**DESCRIPTION OF THE TASK**
Count lines, not occurrences: report how many lines in the records hold the string "images", and nothing else.

**MATERIAL SUPPLIED**

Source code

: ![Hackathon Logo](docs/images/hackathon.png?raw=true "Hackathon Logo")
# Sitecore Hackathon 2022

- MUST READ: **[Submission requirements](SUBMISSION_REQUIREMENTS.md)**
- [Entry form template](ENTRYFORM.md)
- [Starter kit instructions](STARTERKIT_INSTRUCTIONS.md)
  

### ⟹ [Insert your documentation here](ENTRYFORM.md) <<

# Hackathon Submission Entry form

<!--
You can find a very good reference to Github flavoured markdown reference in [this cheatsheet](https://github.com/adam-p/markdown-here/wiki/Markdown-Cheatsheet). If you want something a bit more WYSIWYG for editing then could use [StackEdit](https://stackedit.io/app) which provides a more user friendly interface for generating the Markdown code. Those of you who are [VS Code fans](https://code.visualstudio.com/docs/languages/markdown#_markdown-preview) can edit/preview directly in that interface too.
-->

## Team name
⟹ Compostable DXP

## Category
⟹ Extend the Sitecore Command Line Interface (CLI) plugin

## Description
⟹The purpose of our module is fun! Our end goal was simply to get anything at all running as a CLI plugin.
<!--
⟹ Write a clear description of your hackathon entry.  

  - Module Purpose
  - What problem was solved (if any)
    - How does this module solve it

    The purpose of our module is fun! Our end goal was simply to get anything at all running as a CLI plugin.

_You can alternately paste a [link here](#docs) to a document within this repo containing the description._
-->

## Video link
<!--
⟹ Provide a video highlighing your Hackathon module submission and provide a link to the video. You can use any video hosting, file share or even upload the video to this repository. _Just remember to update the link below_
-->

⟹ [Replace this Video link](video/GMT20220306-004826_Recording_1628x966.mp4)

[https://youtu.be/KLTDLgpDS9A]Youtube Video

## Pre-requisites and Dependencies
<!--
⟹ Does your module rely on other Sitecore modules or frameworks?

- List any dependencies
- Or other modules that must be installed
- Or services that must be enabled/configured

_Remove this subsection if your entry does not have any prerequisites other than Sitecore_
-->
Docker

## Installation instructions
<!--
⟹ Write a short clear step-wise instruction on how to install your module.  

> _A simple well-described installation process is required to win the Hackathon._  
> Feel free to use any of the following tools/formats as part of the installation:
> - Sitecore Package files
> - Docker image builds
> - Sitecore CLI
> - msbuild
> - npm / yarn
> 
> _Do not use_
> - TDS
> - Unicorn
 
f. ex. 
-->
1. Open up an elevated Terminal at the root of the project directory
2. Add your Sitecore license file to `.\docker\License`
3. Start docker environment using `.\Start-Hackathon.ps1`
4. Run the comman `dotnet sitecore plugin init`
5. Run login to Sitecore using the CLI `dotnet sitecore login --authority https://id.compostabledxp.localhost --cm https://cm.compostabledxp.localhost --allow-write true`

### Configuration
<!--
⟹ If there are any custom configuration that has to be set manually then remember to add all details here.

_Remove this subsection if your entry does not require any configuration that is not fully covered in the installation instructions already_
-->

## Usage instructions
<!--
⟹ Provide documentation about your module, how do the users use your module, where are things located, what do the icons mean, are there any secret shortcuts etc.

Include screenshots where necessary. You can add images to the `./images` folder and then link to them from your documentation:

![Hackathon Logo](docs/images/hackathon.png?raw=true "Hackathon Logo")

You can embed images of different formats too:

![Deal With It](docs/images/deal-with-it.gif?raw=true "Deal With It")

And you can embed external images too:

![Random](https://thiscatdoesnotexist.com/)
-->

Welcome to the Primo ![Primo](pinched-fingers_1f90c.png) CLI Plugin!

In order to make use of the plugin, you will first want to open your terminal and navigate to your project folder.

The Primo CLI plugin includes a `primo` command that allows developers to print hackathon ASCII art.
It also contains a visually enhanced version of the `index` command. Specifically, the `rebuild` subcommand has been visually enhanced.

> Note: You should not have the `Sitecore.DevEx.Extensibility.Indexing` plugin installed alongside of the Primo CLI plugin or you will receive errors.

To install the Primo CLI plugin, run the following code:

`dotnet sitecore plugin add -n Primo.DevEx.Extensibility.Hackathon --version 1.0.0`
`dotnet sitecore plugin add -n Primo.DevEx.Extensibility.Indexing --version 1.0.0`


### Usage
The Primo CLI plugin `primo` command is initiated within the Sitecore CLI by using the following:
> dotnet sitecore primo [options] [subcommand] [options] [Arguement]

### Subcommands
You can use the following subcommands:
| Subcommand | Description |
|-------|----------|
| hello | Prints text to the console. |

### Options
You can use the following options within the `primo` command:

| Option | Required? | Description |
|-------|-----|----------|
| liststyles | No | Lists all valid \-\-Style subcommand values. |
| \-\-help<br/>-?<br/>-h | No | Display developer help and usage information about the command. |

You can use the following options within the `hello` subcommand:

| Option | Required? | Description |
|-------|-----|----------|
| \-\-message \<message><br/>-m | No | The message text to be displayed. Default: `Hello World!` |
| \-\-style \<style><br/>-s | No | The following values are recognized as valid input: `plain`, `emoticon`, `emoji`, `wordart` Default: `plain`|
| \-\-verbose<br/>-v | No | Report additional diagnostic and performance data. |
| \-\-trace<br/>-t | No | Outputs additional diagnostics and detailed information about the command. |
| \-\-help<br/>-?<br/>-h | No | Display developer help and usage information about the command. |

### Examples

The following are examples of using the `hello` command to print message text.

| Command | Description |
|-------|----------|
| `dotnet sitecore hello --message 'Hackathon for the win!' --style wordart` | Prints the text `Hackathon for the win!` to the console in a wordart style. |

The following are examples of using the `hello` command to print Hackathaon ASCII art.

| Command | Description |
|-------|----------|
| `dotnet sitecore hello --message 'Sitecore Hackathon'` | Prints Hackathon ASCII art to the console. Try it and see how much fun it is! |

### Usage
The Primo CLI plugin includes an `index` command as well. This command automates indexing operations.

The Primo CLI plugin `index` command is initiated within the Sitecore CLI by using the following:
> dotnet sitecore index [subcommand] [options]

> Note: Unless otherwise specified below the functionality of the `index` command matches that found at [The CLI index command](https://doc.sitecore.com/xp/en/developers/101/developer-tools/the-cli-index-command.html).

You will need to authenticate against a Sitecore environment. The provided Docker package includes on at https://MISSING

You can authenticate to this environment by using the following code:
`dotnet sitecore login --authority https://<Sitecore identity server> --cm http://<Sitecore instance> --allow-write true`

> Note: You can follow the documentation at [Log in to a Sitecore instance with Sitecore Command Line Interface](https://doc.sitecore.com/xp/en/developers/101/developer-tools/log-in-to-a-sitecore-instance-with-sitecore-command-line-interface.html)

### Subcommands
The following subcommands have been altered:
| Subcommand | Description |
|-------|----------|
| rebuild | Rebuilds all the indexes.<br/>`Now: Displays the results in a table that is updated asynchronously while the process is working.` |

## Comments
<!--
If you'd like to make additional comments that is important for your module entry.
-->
...
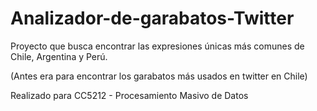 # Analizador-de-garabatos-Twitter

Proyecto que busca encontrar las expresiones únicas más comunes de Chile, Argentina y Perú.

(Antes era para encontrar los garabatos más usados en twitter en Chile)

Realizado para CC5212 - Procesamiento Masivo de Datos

**EXERCISE SOLUTION**
6